Andy Greene, a member of the steering group of Disabled People Against Cuts, said Atos had “done nothing but create smokescreens and lied through its teeth from the outset”.
He said the Atos claim that its staff were regularly being assaulted by benefit claimants was an attempt to shift the blame “and provides cover for them to continue delivering contracts they should have never been given [to assess disabled people for PIP].
“But the veil has been lifted on this company now, and the country is starting to see them for what they are: shameless opportunists, cashing in on the misery of others. We won’t rest until they have been driven out of the welfare system.”
John McArdle, co-founder of the user-led grassroots campaign group Black Triangle, said the FoIA response proved that Atos had lied about the assaults on its staff.
He said: “It just shows that they are bare-faced liars. It confirms what we expected all along – their reason for withdrawing from the contract was commercial, it was to do with the damage being caused to their reputation.”
McArdle said the claims Atos had made were just fresh examples of the “demonisation and vilification” of disabled benefit claimants, and showed that disabled people can be “defamed with impunity”.

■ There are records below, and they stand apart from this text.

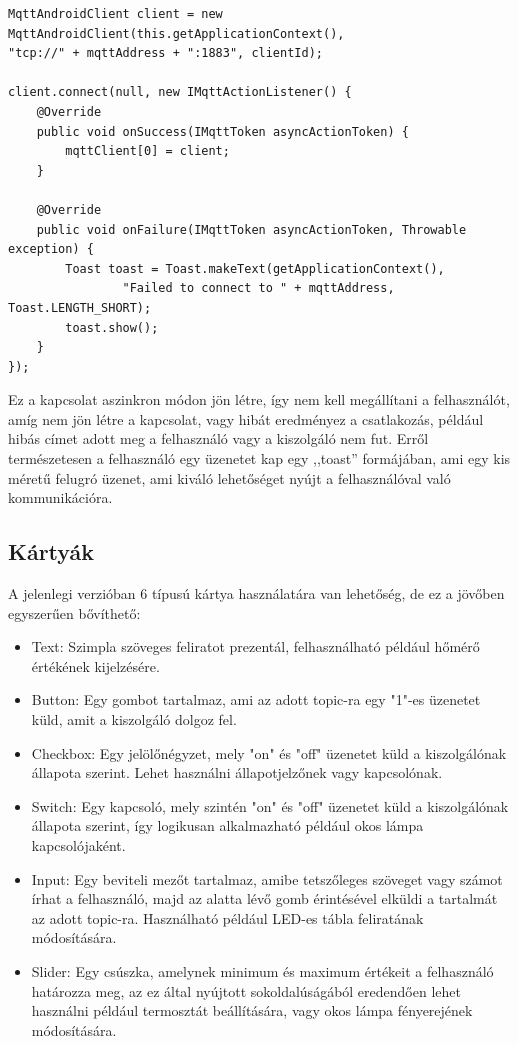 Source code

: \documentclass[]{thesis-ekf}
\theoremstyle{definition}
\theoremstyle{remark}
\begin{document}
\lstset{language=Java}  
\begin{lstlisting}[frame=single]
MqttAndroidClient client = new MqttAndroidClient(this.getApplicationContext(),
"tcp://" + mqttAddress + ":1883", clientId);

client.connect(null, new IMqttActionListener() {
	@Override
	public void onSuccess(IMqttToken asyncActionToken) {
		mqttClient[0] = client;
	}

	@Override
	public void onFailure(IMqttToken asyncActionToken, Throwable exception) {
		Toast toast = Toast.makeText(getApplicationContext(),
				"Failed to connect to " + mqttAddress, Toast.LENGTH_SHORT);
		toast.show();
	}
});
\end{lstlisting}

Ez a kapcsolat aszinkron módon jön létre, így nem kell megállítani a felhasználót, amíg nem jön létre a
kapcsolat, vagy hibát eredményez a csatlakozás, például hibás címet adott meg a felhasználó vagy
a kiszolgáló nem fut. Erről természetesen a felhasználó egy üzenetet kap egy ,,toast'' formájában, ami egy
kis méretű felugró üzenet, ami kiváló lehetőséget nyújt a felhasználóval való kommunikációra.

\subsection{Kártyák}
A jelenlegi verzióban 6 típusú kártya használatára van lehetőség, de ez a jövőben egyszerűen bővíthető:
\begin{itemize}
	\item Text: Szimpla szöveges feliratot prezentál, felhasználható például hőmérő értékének kijelzésére.
	\item Button: Egy gombot tartalmaz, ami az adott topic-ra egy "1"-es üzenetet küld, amit a kiszolgáló
	dolgoz fel.
	\item Checkbox: Egy jelölőnégyzet, mely "on" és "off" üzenetet küld a kiszolgálónak állapota szerint.
	Lehet használni állapotjelzőnek vagy kapcsolónak.
	\item Switch: Egy kapcsoló, mely szintén "on" és "off" üzenetet küld a kiszolgálónak állapota szerint,
	így logikusan alkalmazható például okos lámpa kapcsolójaként.
	\item Input: Egy beviteli mezőt tartalmaz, amibe tetszőleges szöveget vagy számot írhat a felhasználó,
	majd az alatta lévő gomb érintésével elküldi a tartalmát az adott topic-ra. Használható például LED-es
	tábla feliratának módosítására.
	\item Slider: Egy csúszka, amelynek minimum és maximum értékeit a felhasználó határozza meg, az ez
	által nyújtott sokoldalúságából eredendően lehet használni például termosztát beállítására, vagy
	okos lámpa fényerejének módosítására.
\end{itemize}
\end{document}
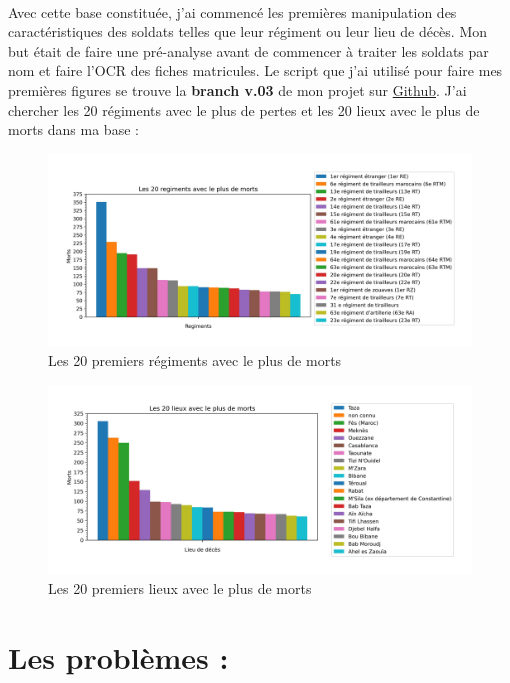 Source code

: \documentclass[12pt]{article}
\begin{document}
\paragraph*{}
Avec cette base constituée, j'ai commencé les premières manipulation des caractéristiques des soldats telles que leur régiment ou leur lieu de décès. Mon but était de faire une pré-analyse avant de commencer à traiter les soldats par nom et faire l'OCR des fiches matricules. Le script que j'ai utilisé pour faire mes premières figures se trouve la \textbf{branch v.03} de mon projet sur \href{https://github.com/the0phil3/projetMemoire/tree/v.03}{Github}. J'ai chercher les 20 régiments avec le plus de pertes et les 20 lieux avec le plus de morts dans ma base :
\begin{figure}[!ht]
	\centering
    \includegraphics[scale=0.6]{20regiments.jpg}
    \caption{Les 20 premiers régiments avec le plus de morts}
    \label{fig:20regiments}
\end{figure}  
\begin{figure}[!hb]
	\centering
    \includegraphics[scale=0.6]{20places.jpg}
    \caption{Les 20 premiers lieux avec le plus de morts}
    \label{fig:20places}
\end{figure}  

\section{Les problèmes :}
\end{document}
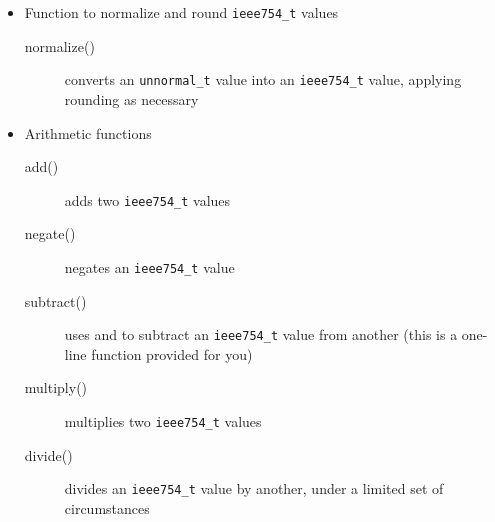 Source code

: \begin{itemize}
\begin{description}
    \end{description}
    \item Function to normalize and round \lstinline{ieee754_t} values
    \begin{description}
        \item[normalize()] converts an \lstinline{unnormal_t} value into an \lstinline{ieee754_t} value, applying rounding as necessary
    \end{description}
    \item Arithmetic functions
    \begin{description}
        \item[add()] adds two \lstinline{ieee754_t} values
        \item[negate()] negates an \lstinline{ieee754_t} value
        \item[subtract()] uses  and  to subtract an \lstinline{ieee754_t} value from another (this is a one-line function provided for you)
        \item[multiply()] multiplies two \lstinline{ieee754_t} values
        \item[divide()] divides an \lstinline{ieee754_t} value by another, under a limited set of circumstances
    \end{description}
\end{itemize}

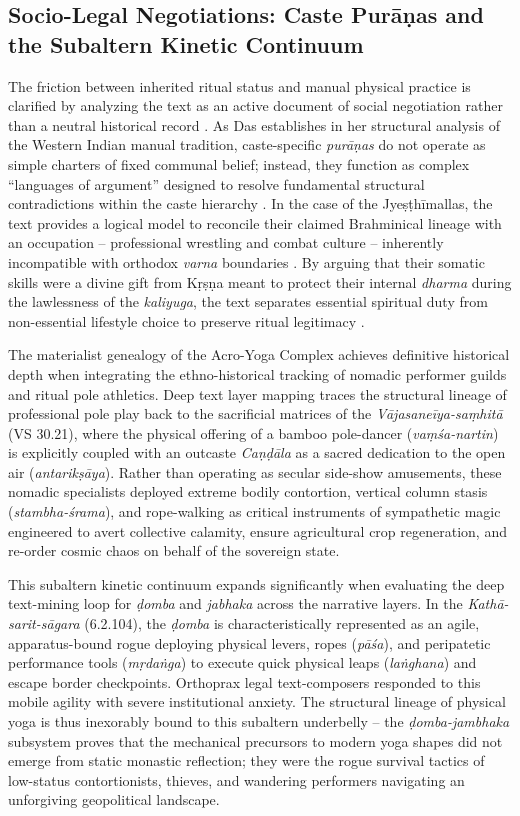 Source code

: \documentclass[11pt,twoside,letterpaper]{article}
\begin{document}
\subsection{Socio-Legal Negotiations: Caste Purāṇas and the Subaltern Kinetic Continuum}
The friction between inherited ritual status and manual physical practice is clarified by analyzing the text as an active document of social negotiation rather than a neutral historical record \citep{Das1968}. As Das establishes in her structural analysis of the Western Indian manual tradition, caste-specific \textit{purāṇas} do not operate as simple charters of fixed communal belief; instead, they function as complex ``languages of argument'' designed to resolve fundamental structural contradictions within the caste hierarchy \citep{Das1968}. In the case of the Jyeṣṭhīmallas, the text provides a logical model to reconcile their claimed Brahminical lineage with an occupation -- professional wrestling and combat culture -- inherently incompatible with orthodox \textit{varna} boundaries \citep{Das1968}. By arguing that their somatic skills were a divine gift from Kṛṣṇa meant to protect their internal \textit{dharma} during the lawlessness of the \textit{kaliyuga}, the text separates essential spiritual duty from non-essential lifestyle choice to preserve ritual legitimacy \citep{Das1968}.

The materialist genealogy of the Acro-Yoga Complex achieves definitive historical depth when integrating the ethno-historical tracking of nomadic performer guilds and ritual pole athletics. Deep text layer mapping traces the structural lineage of professional pole play back to the sacrificial matrices of the \textit{Vājasaneīya-saṃhitā} (VS 30.21), where the physical offering of a bamboo pole-dancer (\textit{vaṃśa-nartin}) is explicitly coupled with an outcaste \textit{Caṇḍāla} as a sacred dedication to the open air (\textit{antarikṣāya}). Rather than operating as secular side-show amusements, these nomadic specialists deployed extreme bodily contortion, vertical column stasis (\textit{stambha-śrama}), and rope-walking as critical instruments of sympathetic magic engineered to avert collective calamity, ensure agricultural crop regeneration, and re-order cosmic chaos on behalf of the sovereign state.

This subaltern kinetic continuum expands significantly when evaluating the deep text-mining loop for \textit{ḍomba} and \textit{jabhaka} across the narrative layers. In the \textit{Kathā-sarit-sāgara} (6.2.104), the \textit{ḍomba} is characteristically represented as an agile, apparatus-bound rogue deploying physical levers, ropes (\textit{pāśa}), and peripatetic performance tools (\textit{mṛdaṅga}) to execute quick physical leaps (\textit{laṅghana}) and escape border checkpoints. Orthoprax legal text-composers responded to this mobile agility with severe institutional anxiety. The structural lineage of physical yoga is thus inexorably bound to this subaltern underbelly -- the \textit{ḍomba-jambhaka} subsystem proves that the mechanical precursors to modern yoga shapes did not emerge from static monastic reflection; they were the rogue survival tactics of low-status contortionists, thieves, and wandering performers navigating an unforgiving geopolitical landscape.
\end{document}
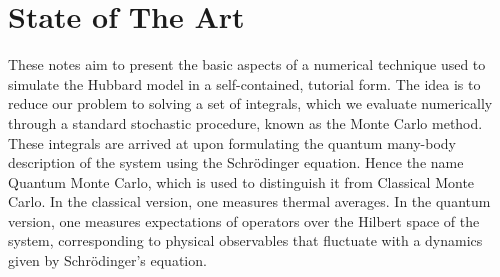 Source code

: \section{State of The Art}
\label{sec:int_state}

These notes aim to present the basic aspects of a numerical technique used to simulate the Hubbard model in a self-contained, tutorial form. The idea is to reduce our problem to solving a set of integrals, which we evaluate numerically through a standard stochastic procedure, known as the Monte Carlo method. These integrals are arrived at upon formulating the quantum many-body description of the system using the Schr\"odinger equation. Hence the name Quantum Monte Carlo, which is used to distinguish it from Classical Monte Carlo. In the classical version, one measures thermal averages. In the quantum version, one measures expectations of operators over the Hilbert space of the system, corresponding to physical observables that fluctuate with a dynamics given by Schr\"odinger's equation.
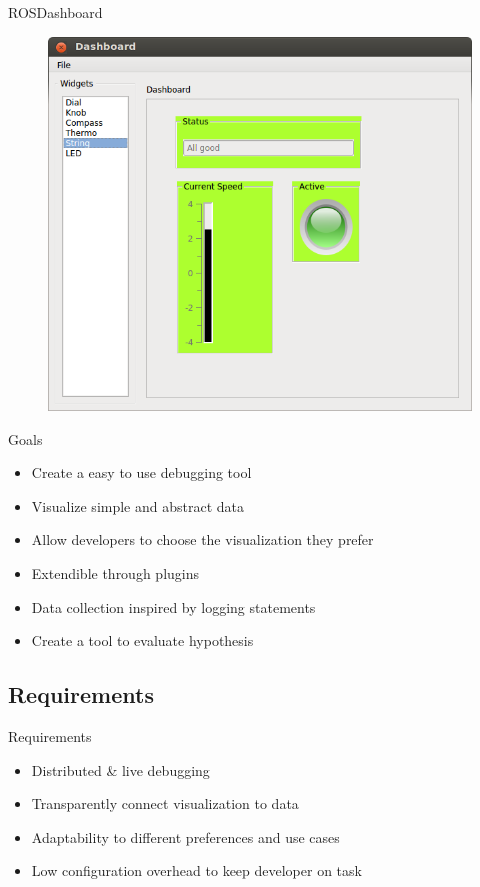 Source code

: \documentclass[compress]{beamer}
\begin{document}
\begin{frame}{ROSDashboard}
\begin{figure}[t]
    \centering
    \includegraphics[height=.7\textheight]{images/rosdashboard_screenshot.png}
\end{figure}
\end{frame}

\begin{frame}{Goals}
\begin{itemize}
\item Create a easy to use debugging tool
\item Visualize simple and abstract data
\item Allow developers to choose the visualization they prefer
\item Extendible through plugins
\item Data collection inspired by logging statements
\item Create a tool to evaluate hypothesis
\end{itemize}
\end{frame}

\subsection{Requirements}
\begin{frame}{Requirements}
\begin{itemize}
\item Distributed \& live debugging
\item Transparently connect visualization to data
\item Adaptability to different preferences and use cases
\item Low configuration overhead to keep developer on task
\end{itemize}
\end{frame}
\end{document}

The WCA contract had been due to end in August 2015, but Atos will now be replaced by another company, which will probably use most of the same staff and premises and take over the contract “by 2015”.
Atos will pay “a substantial financial settlement” to DWP for the early termination of the contract, but will continue to provide WCAs in Northern Ireland.
Reaction to the confirmation that Atos was quitting the WCA contract was muted.
Disability Wales (DW) welcomed the decision, but said it called into question the ability of Atos to carry out the PIP contract.
Fiona McDonald, DW’s policy and public affairs manager, said: “Disability Wales does not believe that the inherent flaws in the privatised social security assessment regime will be eradicated by simply replacing one giant corporation with another.
“It is time for DWP to completely rethink their approach to welfare reform, which is quite clearly more concerned with cutting budgets than with providing a much needed safety net for people to fall back on when they need it.”
Many disabled campaigners, including Dr Sarah Campbell, principal co-author of the Spartacus report, pointed out on Twitter that the new provider would be operating with “the same staff, system and in the same buildings”.
The WOW Petition campaign added on Twitter: “Over 104 000 signed WOW petition calling for the failed WCA to be scrapped, whole system in meltdown from PIP to ESA, people at receiving end.”
And David Gillon, on the Where’s the Benefit? campaigning blog, said the WCA was “now so toxic that Atos are willing to buy themselves out of it and take the reputational damage of having walked away/being kicked off a major national contract, rather than face the ongoing month-by-month, day-by-day damage that goes with being the WCA contractor”.
Black Triangle and DPAC warned the government that “should any future disability assessments be performed by yet another private company we will oppose them as vociferously as we have opposed Atos and we will hound them out of their contract”.
McArdle added: “If they appoint another private company, we are going to give them the same treatment that we gave Atos.”
Meanwhile, in its response to the fourth independent review of the WCA – the first by Dr Paul Litchfield, BT’s chief medical officer – DWP said it was rejecting outright only one of his 32 recommendations, although eight were accepted subject to further “scoping” or “feasibility” work, and another was deferred.
Litchfield is currently leading the fifth and final review, and is due to report by the end of 2014.